** Exercise prompt **
Your answer is the lines below, exactly, from the one that contains "temporarily or permanently." through the one that contains "Dynamic application security testing tools", both included.

(Data supplied)

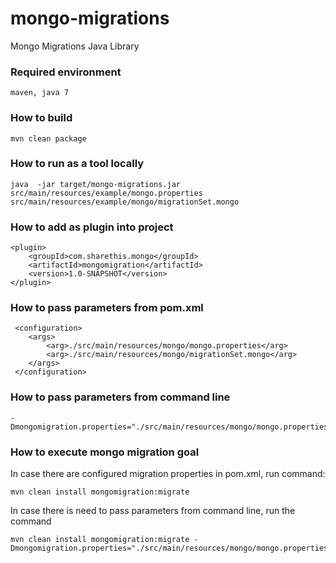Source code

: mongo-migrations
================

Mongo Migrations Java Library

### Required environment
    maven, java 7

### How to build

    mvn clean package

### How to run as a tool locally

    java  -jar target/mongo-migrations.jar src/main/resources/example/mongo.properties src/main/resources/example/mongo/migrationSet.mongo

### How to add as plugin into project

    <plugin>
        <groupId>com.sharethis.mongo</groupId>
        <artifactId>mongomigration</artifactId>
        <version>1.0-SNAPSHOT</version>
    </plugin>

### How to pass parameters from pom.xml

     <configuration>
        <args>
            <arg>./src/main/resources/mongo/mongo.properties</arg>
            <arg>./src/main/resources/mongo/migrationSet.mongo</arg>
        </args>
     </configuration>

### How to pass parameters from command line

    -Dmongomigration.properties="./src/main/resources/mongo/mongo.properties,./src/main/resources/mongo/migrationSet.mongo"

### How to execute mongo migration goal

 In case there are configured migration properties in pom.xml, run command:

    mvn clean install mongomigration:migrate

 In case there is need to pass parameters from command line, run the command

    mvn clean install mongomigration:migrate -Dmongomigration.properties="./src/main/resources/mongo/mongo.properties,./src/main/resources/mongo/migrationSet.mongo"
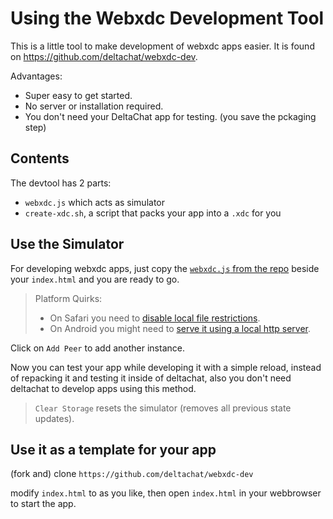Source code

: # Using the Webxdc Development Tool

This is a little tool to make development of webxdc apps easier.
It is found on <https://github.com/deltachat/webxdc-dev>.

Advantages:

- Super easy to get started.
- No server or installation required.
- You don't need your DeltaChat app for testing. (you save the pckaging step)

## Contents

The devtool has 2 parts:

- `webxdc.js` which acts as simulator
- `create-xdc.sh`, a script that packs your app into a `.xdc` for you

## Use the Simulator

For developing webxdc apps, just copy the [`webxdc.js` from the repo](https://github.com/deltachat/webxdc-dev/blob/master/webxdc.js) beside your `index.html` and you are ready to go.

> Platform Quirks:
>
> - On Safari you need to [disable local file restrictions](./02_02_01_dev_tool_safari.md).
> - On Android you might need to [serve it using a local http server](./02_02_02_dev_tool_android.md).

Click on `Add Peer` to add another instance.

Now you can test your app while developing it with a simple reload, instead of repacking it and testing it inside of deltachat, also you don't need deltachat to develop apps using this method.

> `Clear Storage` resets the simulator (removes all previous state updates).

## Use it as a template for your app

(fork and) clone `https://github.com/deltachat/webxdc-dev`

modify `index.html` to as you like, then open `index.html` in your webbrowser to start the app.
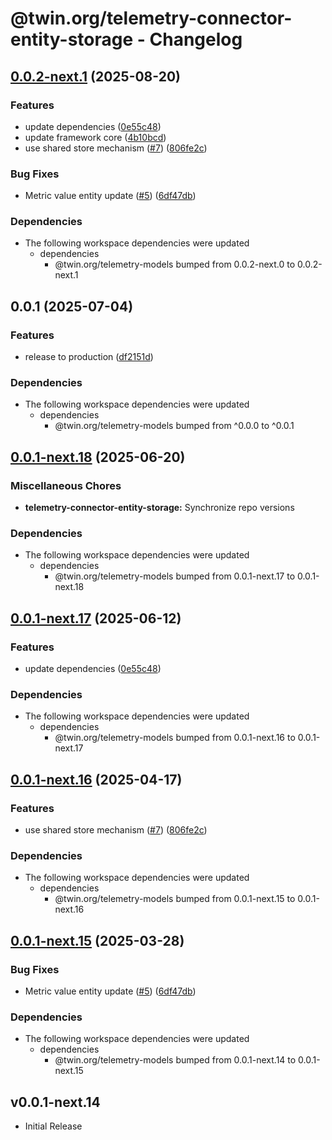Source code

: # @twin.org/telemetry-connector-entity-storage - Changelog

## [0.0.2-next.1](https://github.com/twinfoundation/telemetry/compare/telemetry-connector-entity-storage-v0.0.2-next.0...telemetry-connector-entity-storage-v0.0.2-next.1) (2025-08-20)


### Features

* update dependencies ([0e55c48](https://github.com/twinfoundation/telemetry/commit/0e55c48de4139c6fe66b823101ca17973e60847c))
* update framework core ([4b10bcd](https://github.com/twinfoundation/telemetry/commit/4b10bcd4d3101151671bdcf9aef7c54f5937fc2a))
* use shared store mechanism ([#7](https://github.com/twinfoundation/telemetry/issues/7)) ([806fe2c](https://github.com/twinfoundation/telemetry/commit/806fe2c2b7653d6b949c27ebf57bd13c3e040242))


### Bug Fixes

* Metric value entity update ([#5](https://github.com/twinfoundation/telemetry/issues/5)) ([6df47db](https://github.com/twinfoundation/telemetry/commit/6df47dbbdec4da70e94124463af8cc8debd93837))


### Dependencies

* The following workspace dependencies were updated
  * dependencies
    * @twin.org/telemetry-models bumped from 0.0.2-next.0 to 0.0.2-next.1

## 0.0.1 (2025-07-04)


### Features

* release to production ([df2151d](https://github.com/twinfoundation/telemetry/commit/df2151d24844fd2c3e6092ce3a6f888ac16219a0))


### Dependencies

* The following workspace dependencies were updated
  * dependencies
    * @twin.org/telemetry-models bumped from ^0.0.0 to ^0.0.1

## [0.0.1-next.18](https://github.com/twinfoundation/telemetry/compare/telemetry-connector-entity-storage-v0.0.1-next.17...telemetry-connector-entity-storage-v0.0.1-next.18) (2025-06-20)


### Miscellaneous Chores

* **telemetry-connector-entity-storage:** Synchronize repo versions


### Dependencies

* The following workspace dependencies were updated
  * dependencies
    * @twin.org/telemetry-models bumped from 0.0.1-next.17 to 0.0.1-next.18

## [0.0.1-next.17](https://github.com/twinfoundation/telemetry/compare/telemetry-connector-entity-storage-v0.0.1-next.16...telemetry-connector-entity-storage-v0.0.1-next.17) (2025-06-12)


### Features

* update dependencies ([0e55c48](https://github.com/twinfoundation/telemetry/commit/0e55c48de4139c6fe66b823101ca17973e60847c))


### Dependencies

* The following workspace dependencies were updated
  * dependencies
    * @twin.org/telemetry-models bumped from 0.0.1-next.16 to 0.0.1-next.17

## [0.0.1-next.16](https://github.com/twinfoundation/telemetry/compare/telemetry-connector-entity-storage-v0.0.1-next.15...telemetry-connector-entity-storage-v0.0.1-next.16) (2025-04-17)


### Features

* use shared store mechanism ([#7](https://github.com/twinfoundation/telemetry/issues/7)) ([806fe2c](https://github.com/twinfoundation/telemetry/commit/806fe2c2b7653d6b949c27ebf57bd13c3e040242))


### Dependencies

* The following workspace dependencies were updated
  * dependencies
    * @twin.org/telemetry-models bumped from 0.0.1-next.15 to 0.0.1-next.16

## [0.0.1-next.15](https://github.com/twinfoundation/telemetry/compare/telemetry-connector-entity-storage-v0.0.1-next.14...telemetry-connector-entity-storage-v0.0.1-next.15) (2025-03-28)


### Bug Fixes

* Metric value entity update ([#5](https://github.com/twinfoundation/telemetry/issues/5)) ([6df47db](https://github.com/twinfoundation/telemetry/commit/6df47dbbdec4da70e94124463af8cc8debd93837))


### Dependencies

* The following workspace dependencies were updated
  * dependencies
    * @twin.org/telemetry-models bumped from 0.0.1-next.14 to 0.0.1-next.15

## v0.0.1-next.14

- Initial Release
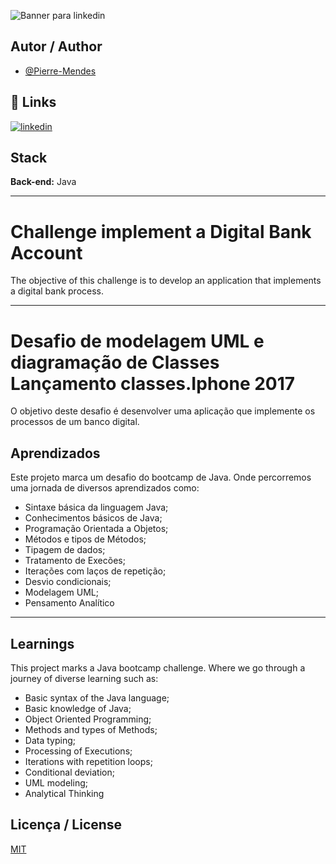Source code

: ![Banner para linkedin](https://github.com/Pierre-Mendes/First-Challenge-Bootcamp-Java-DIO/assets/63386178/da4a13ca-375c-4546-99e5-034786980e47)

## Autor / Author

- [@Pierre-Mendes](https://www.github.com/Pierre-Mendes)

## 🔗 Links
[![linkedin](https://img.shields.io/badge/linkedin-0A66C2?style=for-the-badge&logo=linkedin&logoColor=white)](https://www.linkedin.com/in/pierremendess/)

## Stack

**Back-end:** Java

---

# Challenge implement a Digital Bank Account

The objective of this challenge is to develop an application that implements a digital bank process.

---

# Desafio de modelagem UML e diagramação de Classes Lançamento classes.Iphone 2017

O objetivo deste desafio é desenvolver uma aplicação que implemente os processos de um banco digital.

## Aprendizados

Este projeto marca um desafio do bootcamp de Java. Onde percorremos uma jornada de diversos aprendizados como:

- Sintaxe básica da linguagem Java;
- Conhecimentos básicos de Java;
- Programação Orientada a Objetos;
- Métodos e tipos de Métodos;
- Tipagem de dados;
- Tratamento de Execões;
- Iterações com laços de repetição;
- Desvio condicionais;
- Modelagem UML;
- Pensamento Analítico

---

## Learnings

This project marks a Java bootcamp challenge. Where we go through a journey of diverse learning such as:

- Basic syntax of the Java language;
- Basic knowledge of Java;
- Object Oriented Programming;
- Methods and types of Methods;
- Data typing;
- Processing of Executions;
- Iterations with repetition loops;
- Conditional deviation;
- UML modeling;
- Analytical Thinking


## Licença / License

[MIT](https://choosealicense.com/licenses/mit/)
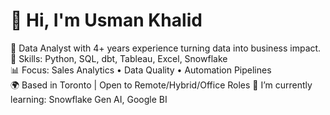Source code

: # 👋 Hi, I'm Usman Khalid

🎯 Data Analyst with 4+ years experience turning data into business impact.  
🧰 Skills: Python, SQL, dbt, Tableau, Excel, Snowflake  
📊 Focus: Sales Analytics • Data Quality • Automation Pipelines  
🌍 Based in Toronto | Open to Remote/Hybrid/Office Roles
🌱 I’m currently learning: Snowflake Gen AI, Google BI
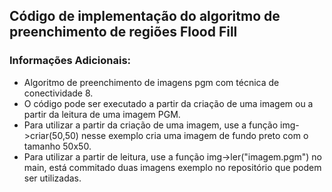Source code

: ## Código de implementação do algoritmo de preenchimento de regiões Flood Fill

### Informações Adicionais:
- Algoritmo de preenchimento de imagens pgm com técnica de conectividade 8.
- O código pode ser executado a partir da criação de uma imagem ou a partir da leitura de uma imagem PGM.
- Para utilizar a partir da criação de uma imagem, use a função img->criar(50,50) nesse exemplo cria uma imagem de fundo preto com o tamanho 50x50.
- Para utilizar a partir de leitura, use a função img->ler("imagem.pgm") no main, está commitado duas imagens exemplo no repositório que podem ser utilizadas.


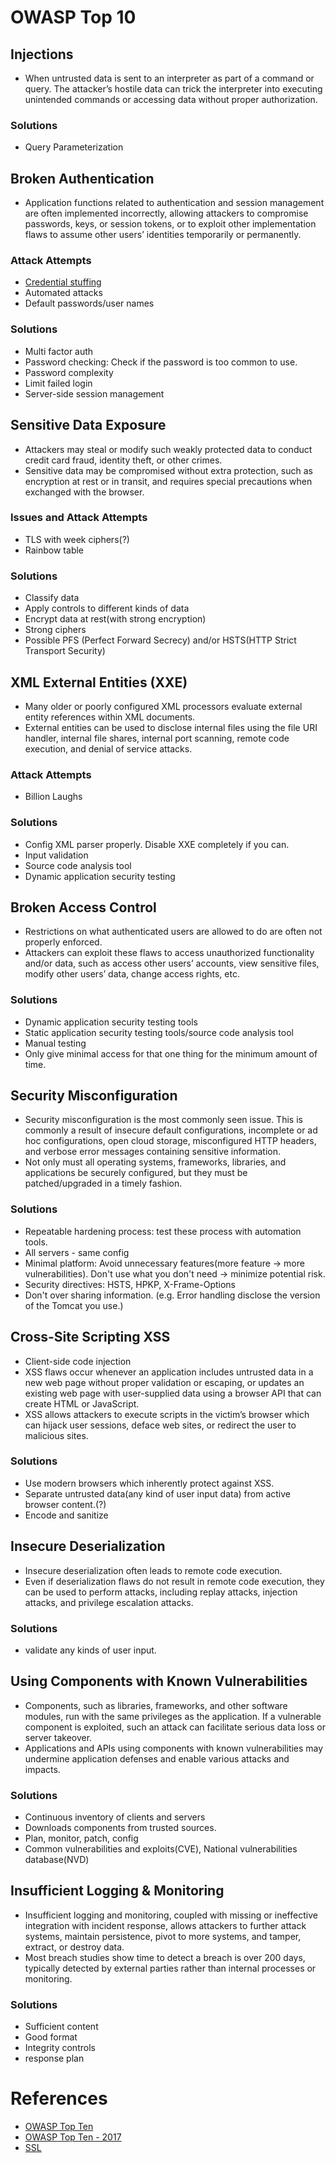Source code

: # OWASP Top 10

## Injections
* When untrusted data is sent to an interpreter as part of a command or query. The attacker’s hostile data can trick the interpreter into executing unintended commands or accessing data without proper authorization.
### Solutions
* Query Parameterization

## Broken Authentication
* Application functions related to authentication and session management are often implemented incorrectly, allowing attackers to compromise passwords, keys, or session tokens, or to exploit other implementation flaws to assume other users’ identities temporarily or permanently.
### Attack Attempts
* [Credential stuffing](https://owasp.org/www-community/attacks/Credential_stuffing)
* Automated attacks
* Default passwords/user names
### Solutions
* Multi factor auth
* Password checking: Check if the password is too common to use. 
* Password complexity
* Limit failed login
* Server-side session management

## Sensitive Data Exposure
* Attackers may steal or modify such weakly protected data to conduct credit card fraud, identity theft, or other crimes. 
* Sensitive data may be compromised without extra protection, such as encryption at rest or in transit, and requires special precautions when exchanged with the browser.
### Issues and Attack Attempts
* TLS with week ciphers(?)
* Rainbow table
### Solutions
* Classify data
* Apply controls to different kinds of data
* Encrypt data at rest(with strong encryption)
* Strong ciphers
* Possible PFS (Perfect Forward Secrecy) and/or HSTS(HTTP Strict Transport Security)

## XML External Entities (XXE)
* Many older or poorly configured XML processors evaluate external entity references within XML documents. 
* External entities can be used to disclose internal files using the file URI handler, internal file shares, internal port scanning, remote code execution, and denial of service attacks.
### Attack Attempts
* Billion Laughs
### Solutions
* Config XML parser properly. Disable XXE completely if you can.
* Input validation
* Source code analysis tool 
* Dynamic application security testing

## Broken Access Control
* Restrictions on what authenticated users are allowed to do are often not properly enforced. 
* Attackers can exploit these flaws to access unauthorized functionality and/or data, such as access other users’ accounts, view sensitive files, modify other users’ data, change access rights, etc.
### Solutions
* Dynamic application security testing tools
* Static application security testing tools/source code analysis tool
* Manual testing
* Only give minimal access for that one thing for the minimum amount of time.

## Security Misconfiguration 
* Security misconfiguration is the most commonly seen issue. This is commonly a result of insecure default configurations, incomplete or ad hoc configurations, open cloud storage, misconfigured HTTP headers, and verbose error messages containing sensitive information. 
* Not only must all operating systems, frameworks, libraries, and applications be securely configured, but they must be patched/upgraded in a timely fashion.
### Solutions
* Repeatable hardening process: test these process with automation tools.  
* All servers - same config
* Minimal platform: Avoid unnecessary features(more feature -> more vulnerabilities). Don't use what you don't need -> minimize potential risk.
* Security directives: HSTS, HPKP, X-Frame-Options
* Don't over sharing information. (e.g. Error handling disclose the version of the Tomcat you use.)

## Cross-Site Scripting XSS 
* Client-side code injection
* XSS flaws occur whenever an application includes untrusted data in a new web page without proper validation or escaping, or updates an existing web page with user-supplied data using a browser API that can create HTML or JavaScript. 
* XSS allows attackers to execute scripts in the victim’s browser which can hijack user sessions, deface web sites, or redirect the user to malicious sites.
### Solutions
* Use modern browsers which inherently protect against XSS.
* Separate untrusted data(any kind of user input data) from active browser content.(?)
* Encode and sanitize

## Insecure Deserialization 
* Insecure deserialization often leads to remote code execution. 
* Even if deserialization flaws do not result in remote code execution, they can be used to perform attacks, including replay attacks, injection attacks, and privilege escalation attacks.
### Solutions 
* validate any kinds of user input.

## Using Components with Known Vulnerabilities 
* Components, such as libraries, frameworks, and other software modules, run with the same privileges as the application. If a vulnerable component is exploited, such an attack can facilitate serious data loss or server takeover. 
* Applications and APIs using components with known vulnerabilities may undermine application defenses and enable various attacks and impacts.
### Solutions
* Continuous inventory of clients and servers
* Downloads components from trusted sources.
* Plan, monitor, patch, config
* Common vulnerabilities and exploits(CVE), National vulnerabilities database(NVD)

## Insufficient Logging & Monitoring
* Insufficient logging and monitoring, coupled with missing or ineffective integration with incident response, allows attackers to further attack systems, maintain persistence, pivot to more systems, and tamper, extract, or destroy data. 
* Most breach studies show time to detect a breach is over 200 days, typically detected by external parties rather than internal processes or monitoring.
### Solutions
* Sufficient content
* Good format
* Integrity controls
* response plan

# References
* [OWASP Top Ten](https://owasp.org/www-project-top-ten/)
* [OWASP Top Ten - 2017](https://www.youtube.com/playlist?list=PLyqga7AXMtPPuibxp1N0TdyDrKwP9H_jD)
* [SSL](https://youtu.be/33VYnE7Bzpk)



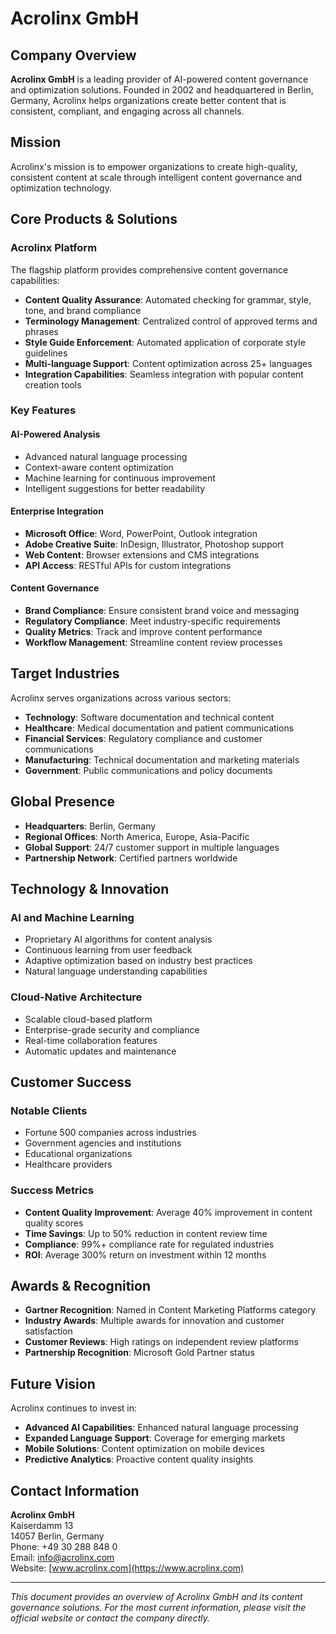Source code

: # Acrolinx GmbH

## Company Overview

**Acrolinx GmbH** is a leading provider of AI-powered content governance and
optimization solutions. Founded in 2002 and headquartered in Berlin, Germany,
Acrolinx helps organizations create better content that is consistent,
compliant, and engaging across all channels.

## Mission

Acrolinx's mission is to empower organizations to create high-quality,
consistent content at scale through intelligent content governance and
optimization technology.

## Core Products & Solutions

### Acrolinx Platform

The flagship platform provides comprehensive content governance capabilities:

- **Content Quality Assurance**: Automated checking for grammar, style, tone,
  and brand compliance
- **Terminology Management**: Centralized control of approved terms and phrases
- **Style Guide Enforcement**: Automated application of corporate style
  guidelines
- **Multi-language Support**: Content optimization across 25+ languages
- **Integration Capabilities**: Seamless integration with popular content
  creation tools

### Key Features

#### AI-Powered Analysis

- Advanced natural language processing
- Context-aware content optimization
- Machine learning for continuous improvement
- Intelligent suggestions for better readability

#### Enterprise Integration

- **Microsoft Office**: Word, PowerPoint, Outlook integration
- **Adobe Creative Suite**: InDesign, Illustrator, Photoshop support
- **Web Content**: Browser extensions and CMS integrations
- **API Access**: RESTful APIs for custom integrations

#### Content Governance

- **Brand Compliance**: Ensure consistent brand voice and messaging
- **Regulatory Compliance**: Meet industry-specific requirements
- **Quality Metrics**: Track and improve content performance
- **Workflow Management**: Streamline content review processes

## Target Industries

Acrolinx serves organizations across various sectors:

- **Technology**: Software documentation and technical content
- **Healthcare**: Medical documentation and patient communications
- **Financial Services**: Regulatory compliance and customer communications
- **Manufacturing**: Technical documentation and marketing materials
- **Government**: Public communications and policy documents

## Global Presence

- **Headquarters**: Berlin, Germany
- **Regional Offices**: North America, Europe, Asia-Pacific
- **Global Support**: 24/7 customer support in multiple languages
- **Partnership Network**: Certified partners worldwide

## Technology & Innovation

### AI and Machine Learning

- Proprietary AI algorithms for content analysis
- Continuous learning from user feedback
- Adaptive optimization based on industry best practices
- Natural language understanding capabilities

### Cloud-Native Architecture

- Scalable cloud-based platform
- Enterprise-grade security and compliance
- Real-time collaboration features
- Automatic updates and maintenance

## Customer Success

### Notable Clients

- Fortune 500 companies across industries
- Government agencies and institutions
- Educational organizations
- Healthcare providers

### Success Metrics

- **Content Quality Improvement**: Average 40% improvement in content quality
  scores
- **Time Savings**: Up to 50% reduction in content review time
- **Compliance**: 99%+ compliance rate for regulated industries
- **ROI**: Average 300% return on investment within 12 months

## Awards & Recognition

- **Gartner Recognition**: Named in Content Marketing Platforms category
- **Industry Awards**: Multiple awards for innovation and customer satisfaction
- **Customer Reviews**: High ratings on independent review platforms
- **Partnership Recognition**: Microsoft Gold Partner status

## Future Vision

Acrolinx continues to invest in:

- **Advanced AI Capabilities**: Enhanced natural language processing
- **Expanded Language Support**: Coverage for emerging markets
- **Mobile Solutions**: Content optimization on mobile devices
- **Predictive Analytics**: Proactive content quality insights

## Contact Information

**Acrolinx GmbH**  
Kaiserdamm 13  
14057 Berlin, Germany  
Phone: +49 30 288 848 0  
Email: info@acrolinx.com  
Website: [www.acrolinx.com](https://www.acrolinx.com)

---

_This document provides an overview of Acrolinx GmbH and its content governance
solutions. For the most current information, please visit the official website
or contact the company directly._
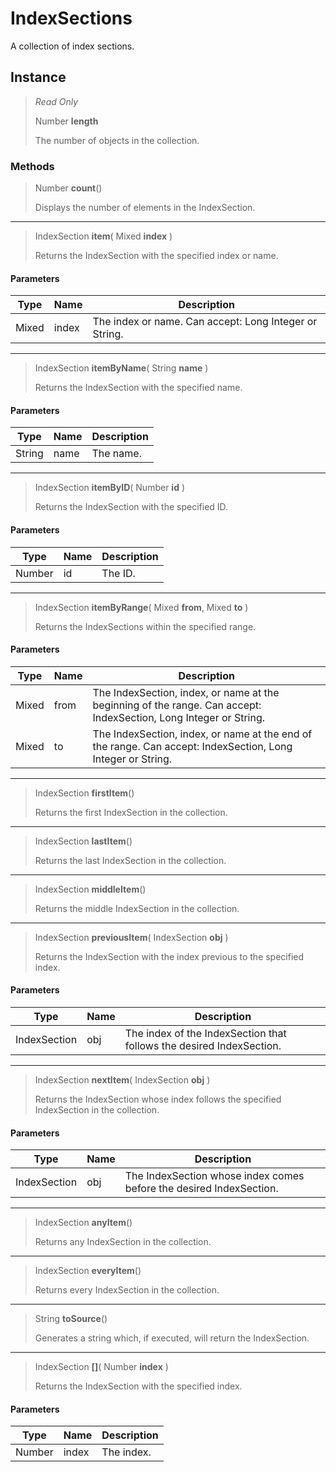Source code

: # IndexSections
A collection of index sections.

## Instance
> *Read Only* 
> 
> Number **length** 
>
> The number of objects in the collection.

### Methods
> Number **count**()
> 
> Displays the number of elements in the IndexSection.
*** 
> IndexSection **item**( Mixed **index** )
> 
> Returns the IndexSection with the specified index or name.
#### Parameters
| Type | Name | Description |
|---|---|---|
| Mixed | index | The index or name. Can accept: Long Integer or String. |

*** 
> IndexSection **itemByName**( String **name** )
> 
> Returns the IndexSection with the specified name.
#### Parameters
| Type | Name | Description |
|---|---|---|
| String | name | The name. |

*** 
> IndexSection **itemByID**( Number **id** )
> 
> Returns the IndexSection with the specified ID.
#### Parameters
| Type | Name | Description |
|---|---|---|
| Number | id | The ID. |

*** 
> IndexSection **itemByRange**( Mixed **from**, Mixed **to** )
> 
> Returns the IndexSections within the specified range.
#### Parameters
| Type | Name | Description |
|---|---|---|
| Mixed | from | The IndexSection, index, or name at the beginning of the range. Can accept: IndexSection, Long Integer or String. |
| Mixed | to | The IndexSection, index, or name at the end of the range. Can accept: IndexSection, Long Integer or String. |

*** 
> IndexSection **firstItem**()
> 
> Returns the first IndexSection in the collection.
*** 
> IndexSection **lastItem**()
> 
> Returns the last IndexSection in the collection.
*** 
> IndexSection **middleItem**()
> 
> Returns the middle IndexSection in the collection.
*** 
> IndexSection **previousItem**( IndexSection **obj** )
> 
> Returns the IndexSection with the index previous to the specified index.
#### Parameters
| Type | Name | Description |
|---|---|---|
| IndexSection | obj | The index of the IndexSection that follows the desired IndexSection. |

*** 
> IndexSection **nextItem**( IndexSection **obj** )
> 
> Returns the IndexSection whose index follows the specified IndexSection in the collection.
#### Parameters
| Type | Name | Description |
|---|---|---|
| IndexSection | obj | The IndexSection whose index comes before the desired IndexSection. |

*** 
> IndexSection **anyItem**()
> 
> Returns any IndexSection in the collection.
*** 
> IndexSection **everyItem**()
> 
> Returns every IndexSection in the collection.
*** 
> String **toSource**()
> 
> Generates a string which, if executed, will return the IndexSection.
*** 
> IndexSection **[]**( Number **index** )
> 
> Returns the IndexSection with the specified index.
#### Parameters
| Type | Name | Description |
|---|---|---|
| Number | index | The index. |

(End Data supplied)

** Result of this exercise **
* Application functions related to authentication and session management are often implemented incorrectly, allowing attackers to compromise passwords, keys, or session tokens, or to exploit other implementation flaws to assume other users’ identities temporarily or permanently.
### Attack Attempts
* [Credential stuffing](https://owasp.org/www-community/attacks/Credential_stuffing)
* Automated attacks
* Default passwords/user names
### Solutions
* Multi factor auth
* Password checking: Check if the password is too common to use. 
* Password complexity
* Limit failed login
* Server-side session management

## Sensitive Data Exposure
* Attackers may steal or modify such weakly protected data to conduct credit card fraud, identity theft, or other crimes. 
* Sensitive data may be compromised without extra protection, such as encryption at rest or in transit, and requires special precautions when exchanged with the browser.
### Issues and Attack Attempts
* TLS with week ciphers(?)
* Rainbow table
### Solutions
* Classify data
* Apply controls to different kinds of data
* Encrypt data at rest(with strong encryption)
* Strong ciphers
* Possible PFS (Perfect Forward Secrecy) and/or HSTS(HTTP Strict Transport Security)

## XML External Entities (XXE)
* Many older or poorly configured XML processors evaluate external entity references within XML documents. 
* External entities can be used to disclose internal files using the file URI handler, internal file shares, internal port scanning, remote code execution, and denial of service attacks.
### Attack Attempts
* Billion Laughs
### Solutions
* Config XML parser properly. Disable XXE completely if you can.
* Input validation
* Source code analysis tool 
* Dynamic application security testing

## Broken Access Control
* Restrictions on what authenticated users are allowed to do are often not properly enforced. 
* Attackers can exploit these flaws to access unauthorized functionality and/or data, such as access other users’ accounts, view sensitive files, modify other users’ data, change access rights, etc.
### Solutions
* Dynamic application security testing tools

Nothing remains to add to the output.